The etiology of nystagmus is complex and closely related to genetic factors, particularly in congenital nystagmus. Additionally, acquired nystagmus is closely associated with other diseases such as optic pathway diseases and central nervous system diseases. In this study, based on children’s medical history and on-site examination results, if nystagmus could be identified as a secondary symptom of an ocular disease (e.g., albinism), the etiology was not diagnosed as nystagmus. However, due to incomplete medical histories and limited examination conditions, some conditions (e.g., central nervous system disorders) could not be confirmed, and these children were diagnosed with nystagmus. Furthermore, visual impairment caused by various factors may also lead to nystagmus.
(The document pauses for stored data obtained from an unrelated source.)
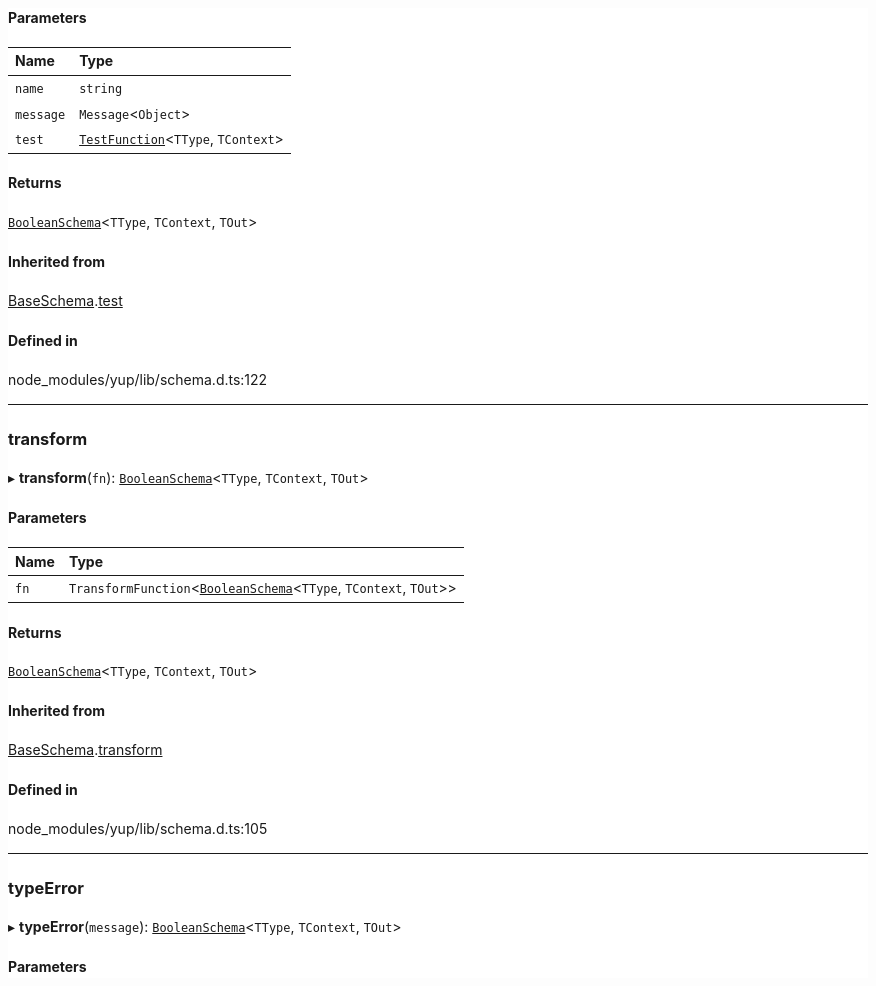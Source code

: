 #### Parameters

| Name | Type |
| :------ | :------ |
| `name` | `string` |
| `message` | `Message`<`Object`\> |
| `test` | [`TestFunction`](../modules/yupEth.md#testfunction)<`TType`, `TContext`\> |

#### Returns

[`BooleanSchema`](yupEth.BooleanSchema.md)<`TType`, `TContext`, `TOut`\>

#### Inherited from

[BaseSchema](yupEth.BaseSchema.md).[test](yupEth.BaseSchema.md#test)

#### Defined in

node_modules/yup/lib/schema.d.ts:122

___

### transform

▸ **transform**(`fn`): [`BooleanSchema`](yupEth.BooleanSchema.md)<`TType`, `TContext`, `TOut`\>

#### Parameters

| Name | Type |
| :------ | :------ |
| `fn` | `TransformFunction`<[`BooleanSchema`](yupEth.BooleanSchema.md)<`TType`, `TContext`, `TOut`\>\> |

#### Returns

[`BooleanSchema`](yupEth.BooleanSchema.md)<`TType`, `TContext`, `TOut`\>

#### Inherited from

[BaseSchema](yupEth.BaseSchema.md).[transform](yupEth.BaseSchema.md#transform)

#### Defined in

node_modules/yup/lib/schema.d.ts:105

___

### typeError

▸ **typeError**(`message`): [`BooleanSchema`](yupEth.BooleanSchema.md)<`TType`, `TContext`, `TOut`\>

#### Parameters
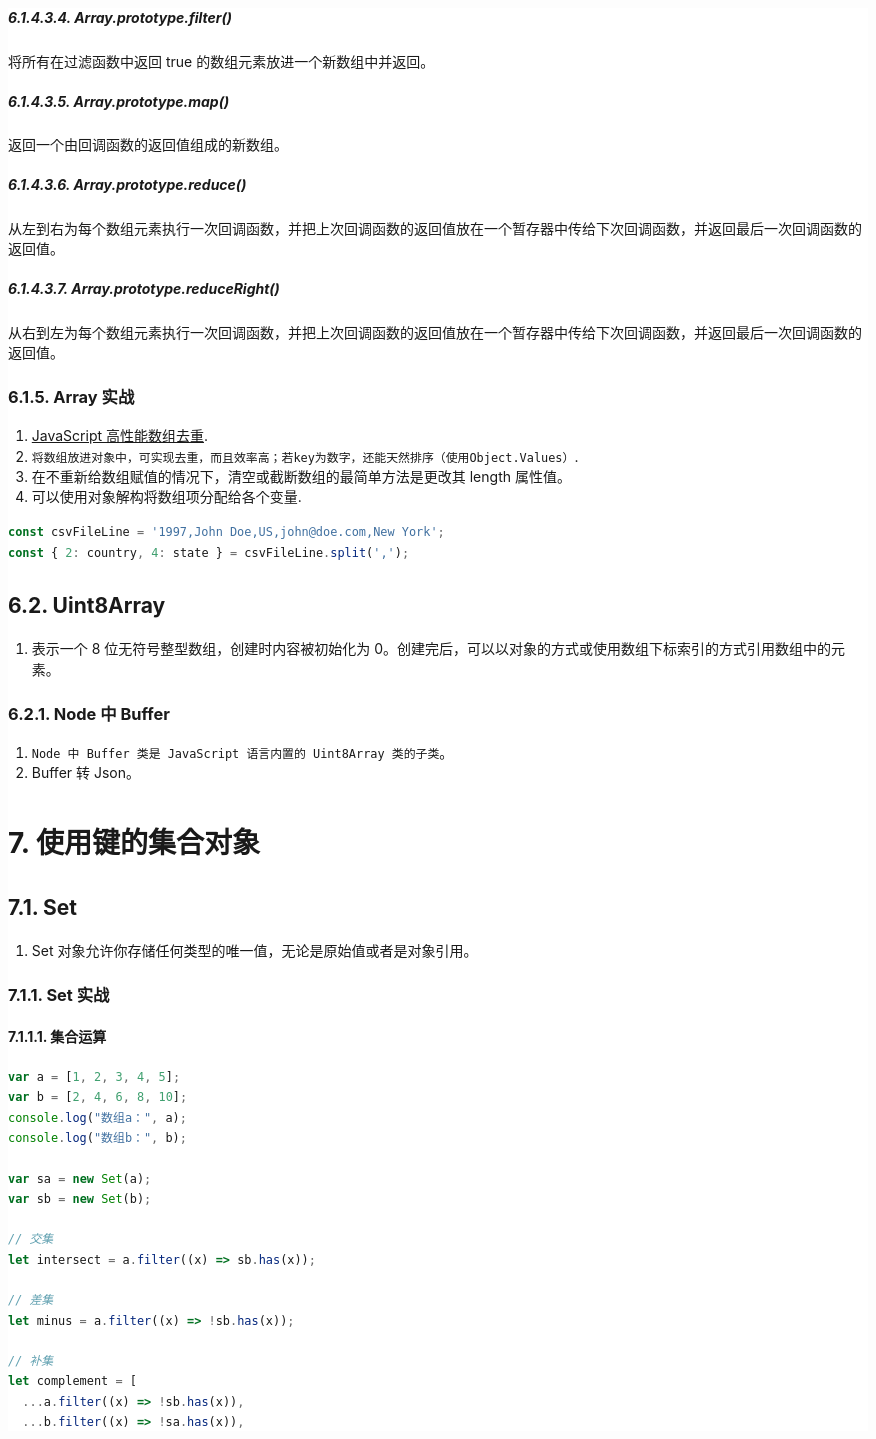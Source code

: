 ##### 6.1.4.3.4. Array.prototype.filter()

将所有在过滤函数中返回 true 的数组元素放进一个新数组中并返回。

##### 6.1.4.3.5. Array.prototype.map()

返回一个由回调函数的返回值组成的新数组。

##### 6.1.4.3.6. Array.prototype.reduce()

从左到右为每个数组元素执行一次回调函数，并把上次回调函数的返回值放在一个暂存器中传给下次回调函数，并返回最后一次回调函数的返回值。

##### 6.1.4.3.7. Array.prototype.reduceRight()

从右到左为每个数组元素执行一次回调函数，并把上次回调函数的返回值放在一个暂存器中传给下次回调函数，并返回最后一次回调函数的返回值。

### 6.1.5. Array 实战

1. [JavaScript 高性能数组去重](https://www.cnblogs.com/wisewrong/p/9642264.html).
2. `将数组放进对象中，可实现去重，而且效率高；若key为数字，还能天然排序（使用Object.Values）`.
3. 在不重新给数组赋值的情况下，清空或截断数组的最简单方法是更改其 length 属性值。
4. 可以使用对象解构将数组项分配给各个变量.

```js
const csvFileLine = '1997,John Doe,US,john@doe.com,New York';
const { 2: country, 4: state } = csvFileLine.split(',');
```

## 6.2. Uint8Array

1. 表示一个 8 位无符号整型数组，创建时内容被初始化为 0。创建完后，可以以对象的方式或使用数组下标索引的方式引用数组中的元素。

### 6.2.1. Node 中 Buffer

1. `Node 中 Buffer 类是 JavaScript 语言内置的 Uint8Array 类的子类`。
2. Buffer 转 Json。

# 7. 使用键的集合对象

## 7.1. Set

1. Set 对象允许你存储任何类型的唯一值，无论是原始值或者是对象引用。

### 7.1.1. Set 实战

#### 7.1.1.1. 集合运算

```js
var a = [1, 2, 3, 4, 5];
var b = [2, 4, 6, 8, 10];
console.log("数组a：", a);
console.log("数组b：", b);

var sa = new Set(a);
var sb = new Set(b);

// 交集
let intersect = a.filter((x) => sb.has(x));

// 差集
let minus = a.filter((x) => !sb.has(x));

// 补集
let complement = [
  ...a.filter((x) => !sb.has(x)),
  ...b.filter((x) => !sa.has(x)),
```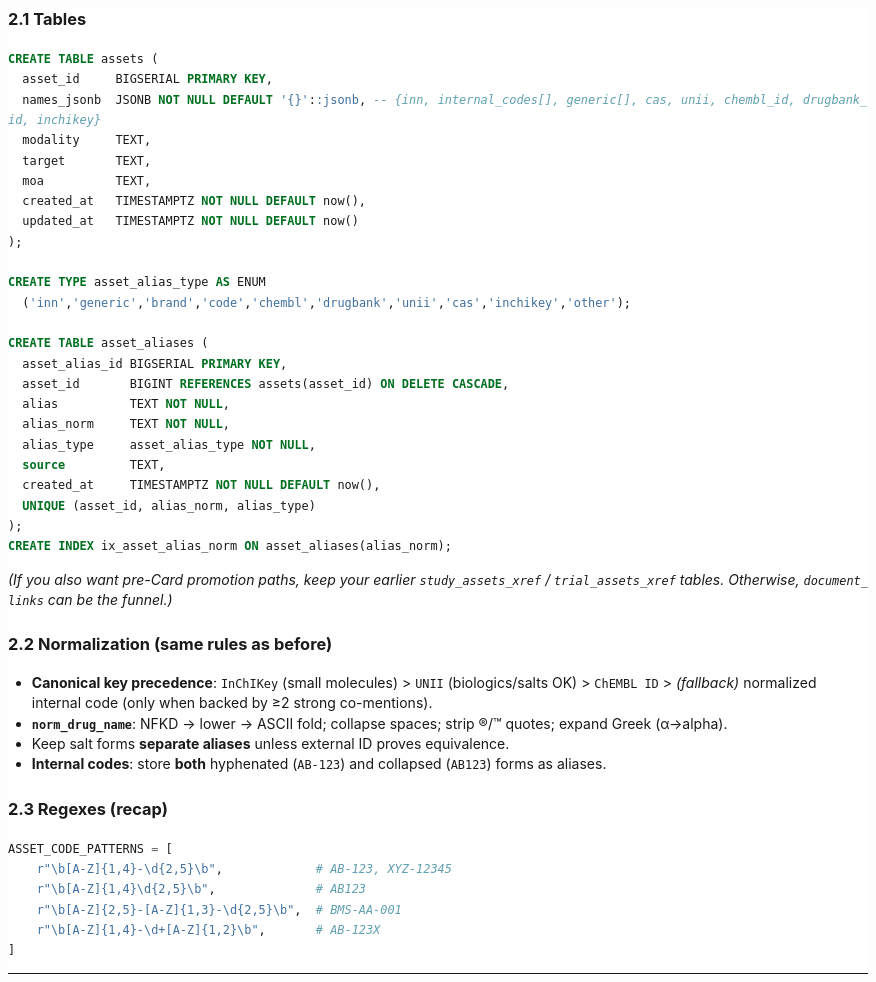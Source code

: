 ### 2.1 Tables

```sql
CREATE TABLE assets (
  asset_id     BIGSERIAL PRIMARY KEY,
  names_jsonb  JSONB NOT NULL DEFAULT '{}'::jsonb, -- {inn, internal_codes[], generic[], cas, unii, chembl_id, drugbank_id, inchikey}
  modality     TEXT,
  target       TEXT,
  moa          TEXT,
  created_at   TIMESTAMPTZ NOT NULL DEFAULT now(),
  updated_at   TIMESTAMPTZ NOT NULL DEFAULT now()
);

CREATE TYPE asset_alias_type AS ENUM
  ('inn','generic','brand','code','chembl','drugbank','unii','cas','inchikey','other');

CREATE TABLE asset_aliases (
  asset_alias_id BIGSERIAL PRIMARY KEY,
  asset_id       BIGINT REFERENCES assets(asset_id) ON DELETE CASCADE,
  alias          TEXT NOT NULL,
  alias_norm     TEXT NOT NULL,
  alias_type     asset_alias_type NOT NULL,
  source         TEXT,
  created_at     TIMESTAMPTZ NOT NULL DEFAULT now(),
  UNIQUE (asset_id, alias_norm, alias_type)
);
CREATE INDEX ix_asset_alias_norm ON asset_aliases(alias_norm);
```

*(If you also want pre-Card promotion paths, keep your earlier `study_assets_xref` / `trial_assets_xref` tables. Otherwise, `document_links` can be the funnel.)*

### 2.2 Normalization (same rules as before)

* **Canonical key precedence**: `InChIKey` (small molecules) > `UNII` (biologics/salts OK) > `ChEMBL ID` > *(fallback)* normalized internal code (only when backed by ≥2 strong co-mentions).
* **`norm_drug_name`**: NFKD → lower → ASCII fold; collapse spaces; strip ®/™ quotes; expand Greek (α→alpha).
* Keep salt forms **separate aliases** unless external ID proves equivalence.
* **Internal codes**: store **both** hyphenated (`AB-123`) and collapsed (`AB123`) forms as aliases.

### 2.3 Regexes (recap)

```python
ASSET_CODE_PATTERNS = [
    r"\b[A-Z]{1,4}-\d{2,5}\b",             # AB-123, XYZ-12345
    r"\b[A-Z]{1,4}\d{2,5}\b",              # AB123
    r"\b[A-Z]{2,5}-[A-Z]{1,3}-\d{2,5}\b",  # BMS-AA-001
    r"\b[A-Z]{1,4}-\d+[A-Z]{1,2}\b",       # AB-123X
]
```

---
In other words, for some children, nystagmus is the outcome rather than the cause of visual impairment. In conclusion, given the genetic factors and other diseases affecting visual input and eye movement associated with nystagmus, students in blind schools should undergo comprehensive ophthalmic examinations to identify potential underlying etiologies masked by nystagmus, thereby providing accurate and reliable references for policy formulation.

This study has some limitations. The widespread use of Cardiff Cards for children with mental retardation may complicate comparisons of visual impairment severity with standard logMAR assessments19. Additionally, functional vision, a critical factor for children with disabilities, was only evaluated when the use of low-vision aid devices was required, and the corresponding data were not systematically documented.

Conclusions

In this study, the prevalence and causes of visual impairment among children with disabilities in Shanxi Province were evaluated. Among children in special schools, uncorrected refractive error was the primary cause of vision impairment, with most cases being preventable or treatable. However, some children with significant visual impairments were not appropriately assigned to blind schools or classes, potentially impacting their daily lives and development. In blind schools and classes, nystagmus emerged as the leading cause of visual impairment. Similarly, a substantial proportion of blindness cases could be preventable or treatable if detected early. Overall, the study revealed that numerous cases of vision impairment were avoidable, underscoring the importance of early screening and precision treatment.